Stored data entries:
**********
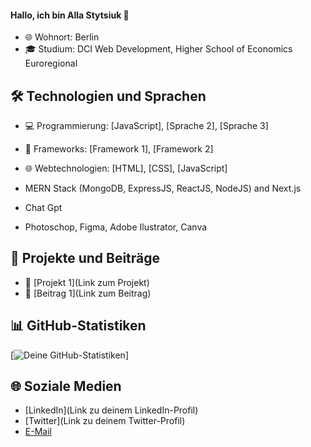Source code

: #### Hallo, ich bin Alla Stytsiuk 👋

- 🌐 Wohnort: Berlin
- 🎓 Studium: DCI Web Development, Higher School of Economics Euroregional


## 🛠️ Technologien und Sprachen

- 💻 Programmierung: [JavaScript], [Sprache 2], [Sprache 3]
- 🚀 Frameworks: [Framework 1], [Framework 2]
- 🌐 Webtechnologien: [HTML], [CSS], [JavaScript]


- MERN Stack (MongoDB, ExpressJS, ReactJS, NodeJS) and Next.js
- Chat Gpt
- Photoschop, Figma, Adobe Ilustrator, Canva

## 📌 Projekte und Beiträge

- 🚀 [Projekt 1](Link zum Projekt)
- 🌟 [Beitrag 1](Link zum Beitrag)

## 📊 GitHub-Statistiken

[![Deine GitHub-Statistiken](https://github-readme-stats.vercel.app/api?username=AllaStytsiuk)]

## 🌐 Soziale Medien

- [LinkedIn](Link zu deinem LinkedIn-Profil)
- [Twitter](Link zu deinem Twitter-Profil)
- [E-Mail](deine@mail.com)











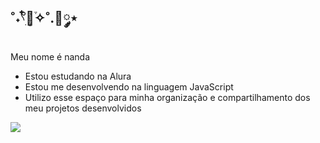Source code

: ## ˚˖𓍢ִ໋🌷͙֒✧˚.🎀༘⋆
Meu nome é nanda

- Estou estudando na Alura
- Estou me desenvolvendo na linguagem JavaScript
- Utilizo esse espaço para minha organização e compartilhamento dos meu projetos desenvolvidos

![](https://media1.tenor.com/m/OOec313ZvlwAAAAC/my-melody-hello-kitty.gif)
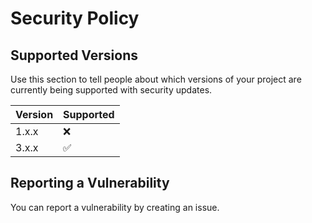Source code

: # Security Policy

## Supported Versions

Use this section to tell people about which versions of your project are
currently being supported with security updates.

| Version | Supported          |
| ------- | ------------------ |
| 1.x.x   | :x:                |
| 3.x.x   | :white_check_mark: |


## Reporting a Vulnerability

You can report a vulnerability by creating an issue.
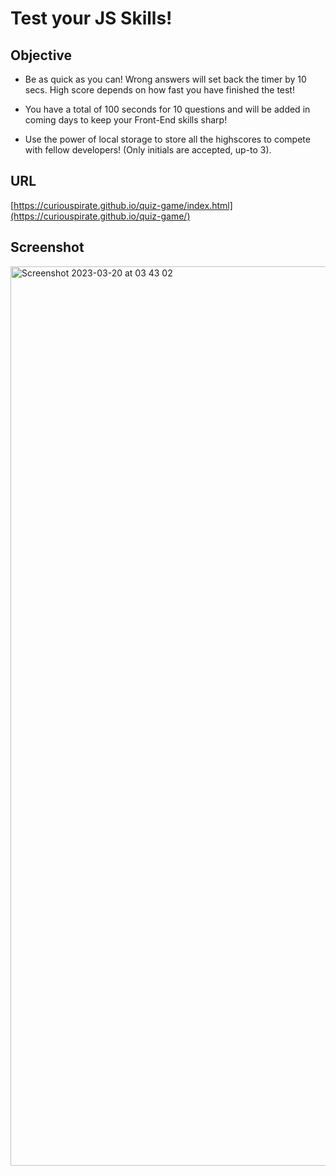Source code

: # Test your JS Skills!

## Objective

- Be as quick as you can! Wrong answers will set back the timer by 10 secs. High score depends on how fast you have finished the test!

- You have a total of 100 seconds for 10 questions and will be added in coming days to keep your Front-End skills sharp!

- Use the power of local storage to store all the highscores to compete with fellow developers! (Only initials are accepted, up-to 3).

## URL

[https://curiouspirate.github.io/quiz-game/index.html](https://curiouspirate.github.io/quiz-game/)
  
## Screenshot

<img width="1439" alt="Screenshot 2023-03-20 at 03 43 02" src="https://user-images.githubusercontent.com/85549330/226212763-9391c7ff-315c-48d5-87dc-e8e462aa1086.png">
**********
About this task:
Using the records above, return verbatim only the part that opens with the line containing "- 🚀 [Projekt 1](Link zum Projekt)" and closes with the line containing "currently being supported"; pictures stay out.

Answer below:
- 🚀 [Projekt 1](Link zum Projekt)
- 🌟 [Beitrag 1](Link zum Beitrag)

## 📊 GitHub-Statistiken

[![Deine GitHub-Statistiken](https://github-readme-stats.vercel.app/api?username=AllaStytsiuk)]

## 🌐 Soziale Medien

- [LinkedIn](Link zu deinem LinkedIn-Profil)
- [Twitter](Link zu deinem Twitter-Profil)
- [E-Mail](deine@mail.com)











Source code

: ## ˚˖𓍢ִ໋🌷͙֒✧˚.🎀༘⋆
Meu nome é nanda

- Estou estudando na Alura
- Estou me desenvolvendo na linguagem JavaScript
- Utilizo esse espaço para minha organização e compartilhamento dos meu projetos desenvolvidos

![](https://media1.tenor.com/m/OOec313ZvlwAAAAC/my-melody-hello-kitty.gif)
Source code

: # Security Policy

## Supported Versions

Use this section to tell people about which versions of your project are
currently being supported with security updates.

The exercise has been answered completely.